The Working Waterfront

Sifting DNA from ocean holds promise

New technology helps predict populations, threats

By David Emerson
Posted 2024-06-06
Last Modified 2024-06-06

Mariners may claim the ocean is in their DNA, but it’s also literally true that the ocean is full of DNA. All ocean life—indeed, all aquatic life—sheds DNA into the water. The goal of the Maine eDNA project is to read the DNA that’s in the water to understand what it can tell us about what’s going on beneath the waves.

To refresh high school biology, DNA stands for deoxyribonucleic acid, the molecule made up of four bases, A, G, C, and T for short. Different combinations of these four bases form the living blueprint that defines us all, from the tiniest microbe to the largest whale.

While the DNA molecule is shared by all species, it is differences in the arrangement of the four letters that help define one species from another, and small mutations in DNA can even distinguish one individual from another.

Tracking larva can tell you the current status of the fishery, and what future years might look like.

Thanks to years of work in DNA science, we have a variety of ways to quickly read millions of DNA sequences with great accuracy, or probe for species specific sequences in a complex DNA soup.

Collecting eDNA is its own kind of fishing expedition. We take samples of water from different depths, usually around a quart (a liter for metric buffs) and pass it through a very fine filter that catches all the particles including cells or parts of cells that may contain DNA. A chemical DNA extraction kit is used to capture only the DNA molecules from the filter.

With DNA in hand, there are a couple of choices. You can use a “general primer” to make millions of copies of everything thing that’s there and then DNA sequence the lot to see who’s who, or you can use a “species specific primer” and make copies of only a single species.

In this latter case, the actual number of DNA copies you get back provides an estimate as to species abundance. Of course, I am glossing over a ton of details, and no shortage of devils that lie therein. As scientists we delight in outwitting the devils, even though some of them keep us up at night.

There are lots of applications for eDNA. A primary objective of the Maine eDNA project is to test the science behind these applications to find out what works and what doesn’t.

This project, funded the National Science Foundation, is a collaboration between the University of Maine and Bigelow Laboratory, and a host of other institutions around the state.
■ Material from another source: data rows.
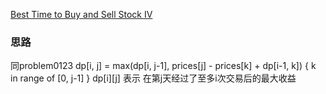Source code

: [Best Time to Buy and Sell Stock IV](https://leetcode.com/problems/best-time-to-buy-and-sell-stock-iv/)

### 思路
同problem0123
dp[i, j] = max(dp[i, j-1], prices[j] - prices[k] + dp[i-1, k]) { k in range of [0, j-1] } 
dp[i][j] 表示 在第j天经过了至多i次交易后的最大收益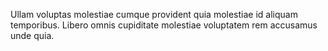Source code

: Ullam voluptas molestiae cumque provident quia molestiae id aliquam temporibus. Libero omnis cupiditate molestiae voluptatem rem accusamus unde quia.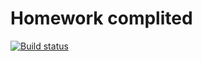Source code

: # Homework complited

[![Build status](https://ci.appveyor.com/api/projects/status/p63cejqs088s40fm?svg=true)](https://ci.appveyor.com/project/yung78/ajs-hw6)
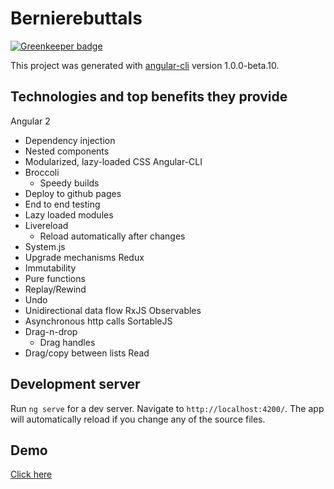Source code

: # Bernierebuttals

[![Greenkeeper badge](https://badges.greenkeeper.io/dancancro/angular-cli-started.svg)](https://greenkeeper.io/)

This project was generated with [angular-cli](https://github.com/angular/angular-cli) version 1.0.0-beta.10.

## Technologies and top benefits they provide
Angular 2
- Dependency injection
- Nested components
- Modularized, lazy-loaded CSS
Angular-CLI
- Broccoli
  - Speedy builds
- Deploy to github pages
- End to end testing
- Lazy loaded modules
- Livereload
  - Reload automatically after changes
- System.js
- Upgrade mechanisms
Redux
- Immutability
- Pure functions
- Replay/Rewind
- Undo
- Unidirectional data flow
RxJS Observables 
- Asynchronous http calls
SortableJS
- Drag-n-drop
  - Drag handles
- Drag/copy between lists
Read


## Development server
Run `ng serve` for a dev server. Navigate to `http://localhost:4200/`. The app will automatically reload if you change any of the source files.

## Demo
[Click here](https://dancancro.github.io/bernierebuttals/list)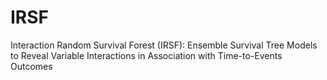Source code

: # IRSF
Interaction Random Survival Forest (IRSF): Ensemble Survival Tree Models to Reveal Variable Interactions in Association with Time-to-Events Outcomes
Much of the money goes to support a new generation of scientists, graduate students, and undergrads who are testing these eDNA applications. Our ambition is to make Maine a research hotbed for eDNA, and for Maine to become the “eDNA coast.”

Detecting larval DNA is an interesting area we are exploring, especially if you can tell a larva from an adult based only on its genetic signature. This is important for scallops or mussels, since tracking larva can tell you the current status of the fishery, and what future years might look like.

Another project is focusing on kelp beds and how they are responding to the rapidly warming waters of the Gulf of Maine.

Researchers are finding many more species of fish associated with kelp forests using eDNA than are observed visually. This raises questions about whether these species are transient or using kelp as an important habitat.

As the seawater temperature warms, kelp forests in Southern Maine are giving way to other types of algae, so this raises the question about how these fish communities may respond.

A couple of graduate students are testing eDNA fish detection alongside the traditional trawl or accoustic surveys that the Department of Marine Resources uses to assess fish stocks. The goals aren’t so much to replace these traditional methods as to show that eDNA can deliver similar results and at cheaper cost. This could ultimately allow much more data to be collected for the same effort and improve the accuracy of fisheries surveys in predicting the impacts of fishing pressure on different species.

Someday it may be possible for commercial or recreational fishers themselves to conduct eDNA-based fish surveys using handheld devices, or even simple colormetric tests similar to the ubiquitous COVID tests.

Using eDNA for conservation and environmental monitoring is being widely adopted across the U.S. and around the world. Federal agencies like NOAA, EPA, and the U.S. Fish and Wildlife Service are instituting eDNA tools in their various monitoring programs. In Maine, eDNA researchers are working with the DMR, the Department of Environmental Protection, and other state agencies. These agencies may adopt eDNA methods as standard practice.

In addition to government agencies, Maine eDNA researchers are working with lake associations, non-profits, and towns to help them track harmful algal blooms. We also are working with aquaculturists to help them monitor for possible pathogens, as well as predict locations that might be best for siting growing sites to reduce environmental impacts and maximize recruitment of natural setting species.

We are now in the last year of the NSF-funded project, but we are confident we are building capacity to keep Maine at the forefront of eDNA research and applications for years to come.

David Emerson is a senior research scientist at Bigelow Laboratory for Ocean Sciences in East Boothbay.